SOCIAL IMPACT CENTER
PROGRAMS

CAN WE TALK… ® NETWORK
Can We Talk… is an anonymous drop-in program where you are invited to safely share your stories of pain, grief, loss and healing from trauma and whatever you are going through.
The program provides a caring community of peer support that can protect against the isolation and stigmatization that often accompany formal treatment. Neighbor offers neighbor a compassionate, judgment-free presence that says – you are not alone.
CORY JOHNSON PROGRAM
for Post-Traumatic Healing
The Cory Johnson Program, named after a promising young church member who was murdered in 2010, provides weekly trauma support using a community-based approach to foster recovery and healing from all sources of traumatic stress, including exposure to violence, poverty, and racism. We currently serve over 1800 people per year. Programming addresses all aspects of trauma’s impact on the body, mind, and spirit.


Community and Clinical Supports Department
Community Trauma Healing Specialist
Shondell Davis is trained in specialized skills to provide trauma-focused mental health support over the long haul to individuals and families. Read about Shondell in this Boston Globe article.

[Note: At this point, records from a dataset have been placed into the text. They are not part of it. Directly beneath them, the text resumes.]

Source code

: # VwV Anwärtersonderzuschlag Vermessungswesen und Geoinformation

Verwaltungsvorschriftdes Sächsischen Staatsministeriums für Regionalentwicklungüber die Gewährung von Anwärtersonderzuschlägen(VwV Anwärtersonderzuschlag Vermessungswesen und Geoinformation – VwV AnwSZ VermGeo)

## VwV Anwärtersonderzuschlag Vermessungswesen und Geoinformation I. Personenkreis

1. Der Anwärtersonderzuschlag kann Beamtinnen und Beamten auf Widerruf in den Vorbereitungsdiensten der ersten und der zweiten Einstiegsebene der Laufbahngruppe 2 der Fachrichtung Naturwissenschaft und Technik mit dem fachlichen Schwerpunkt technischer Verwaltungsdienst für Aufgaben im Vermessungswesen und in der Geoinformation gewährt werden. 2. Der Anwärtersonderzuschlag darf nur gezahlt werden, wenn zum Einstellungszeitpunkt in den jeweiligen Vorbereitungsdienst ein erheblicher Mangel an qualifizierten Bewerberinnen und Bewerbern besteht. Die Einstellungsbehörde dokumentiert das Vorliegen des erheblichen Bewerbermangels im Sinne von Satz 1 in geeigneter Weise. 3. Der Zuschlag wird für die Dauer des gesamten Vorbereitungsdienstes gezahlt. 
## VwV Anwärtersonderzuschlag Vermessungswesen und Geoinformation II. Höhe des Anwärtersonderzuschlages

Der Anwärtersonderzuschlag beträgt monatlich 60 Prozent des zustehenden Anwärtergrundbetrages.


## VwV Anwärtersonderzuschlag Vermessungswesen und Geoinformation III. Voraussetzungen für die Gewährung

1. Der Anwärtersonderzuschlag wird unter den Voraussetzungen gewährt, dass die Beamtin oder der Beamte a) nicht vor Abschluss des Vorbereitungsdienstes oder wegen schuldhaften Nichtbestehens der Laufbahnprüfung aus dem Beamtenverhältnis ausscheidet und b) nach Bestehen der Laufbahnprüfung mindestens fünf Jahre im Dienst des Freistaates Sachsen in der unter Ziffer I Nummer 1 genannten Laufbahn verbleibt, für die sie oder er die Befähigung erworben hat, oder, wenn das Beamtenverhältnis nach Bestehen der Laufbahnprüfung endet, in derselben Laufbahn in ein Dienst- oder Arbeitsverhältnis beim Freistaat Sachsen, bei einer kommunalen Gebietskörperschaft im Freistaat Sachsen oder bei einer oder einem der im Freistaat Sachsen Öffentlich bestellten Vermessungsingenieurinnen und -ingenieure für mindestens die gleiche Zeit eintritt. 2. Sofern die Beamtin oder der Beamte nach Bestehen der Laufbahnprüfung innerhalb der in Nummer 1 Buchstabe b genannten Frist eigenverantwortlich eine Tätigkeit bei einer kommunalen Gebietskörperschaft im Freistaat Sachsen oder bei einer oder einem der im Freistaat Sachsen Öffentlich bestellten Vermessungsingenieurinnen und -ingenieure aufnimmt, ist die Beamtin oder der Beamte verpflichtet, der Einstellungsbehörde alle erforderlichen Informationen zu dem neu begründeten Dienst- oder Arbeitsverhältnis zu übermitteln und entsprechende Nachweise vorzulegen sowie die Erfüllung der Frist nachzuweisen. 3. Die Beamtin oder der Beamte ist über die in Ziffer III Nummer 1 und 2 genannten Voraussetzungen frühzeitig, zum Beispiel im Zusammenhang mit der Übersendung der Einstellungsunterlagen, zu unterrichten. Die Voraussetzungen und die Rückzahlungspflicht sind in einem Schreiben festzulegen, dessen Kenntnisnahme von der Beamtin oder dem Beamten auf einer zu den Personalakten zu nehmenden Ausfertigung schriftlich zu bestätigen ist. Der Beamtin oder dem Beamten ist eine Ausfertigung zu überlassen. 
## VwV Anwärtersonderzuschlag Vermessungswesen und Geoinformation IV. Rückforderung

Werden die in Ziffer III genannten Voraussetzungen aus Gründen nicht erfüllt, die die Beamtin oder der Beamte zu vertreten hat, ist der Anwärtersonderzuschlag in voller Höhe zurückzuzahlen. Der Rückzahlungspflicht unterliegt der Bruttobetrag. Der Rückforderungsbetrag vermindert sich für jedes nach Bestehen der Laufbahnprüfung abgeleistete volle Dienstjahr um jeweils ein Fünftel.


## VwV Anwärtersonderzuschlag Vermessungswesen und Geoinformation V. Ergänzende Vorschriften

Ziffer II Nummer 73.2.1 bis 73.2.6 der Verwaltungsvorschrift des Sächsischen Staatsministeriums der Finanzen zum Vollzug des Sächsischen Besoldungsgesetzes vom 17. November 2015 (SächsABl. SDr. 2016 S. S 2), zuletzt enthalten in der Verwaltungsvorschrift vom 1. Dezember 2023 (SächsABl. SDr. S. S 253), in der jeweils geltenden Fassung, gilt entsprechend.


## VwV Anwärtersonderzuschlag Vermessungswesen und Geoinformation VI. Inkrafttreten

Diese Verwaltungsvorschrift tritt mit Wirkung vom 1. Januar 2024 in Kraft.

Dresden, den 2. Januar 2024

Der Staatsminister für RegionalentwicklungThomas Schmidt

She provides multiple types of support:
- Assists in the aftermath of a traumatic event after first responders have left.
- Connects people to social and medical services in the community.
- Accompanies people to medical, mental health, educational, legal, and housing appointments.
- Serves as an ongoing advocate to specific families, thus allowing for deeper post-traumatic stress assistance.
Community Companions
Trauma survivors themselves, these core team members offer trauma healing-focused peer-led emotional support. They strive to provide a safe, trusting, and consistent presence.
Like peer recovery coaching, both the Community Trauma Healing Specialist and Community Companion roles mobilize individuals who have first-hand life experience with complex trauma to motivate and support others on their journey of recovering from trauma. We expect these models to fill critical gaps in the existing care continuum in our mental health and medical systems.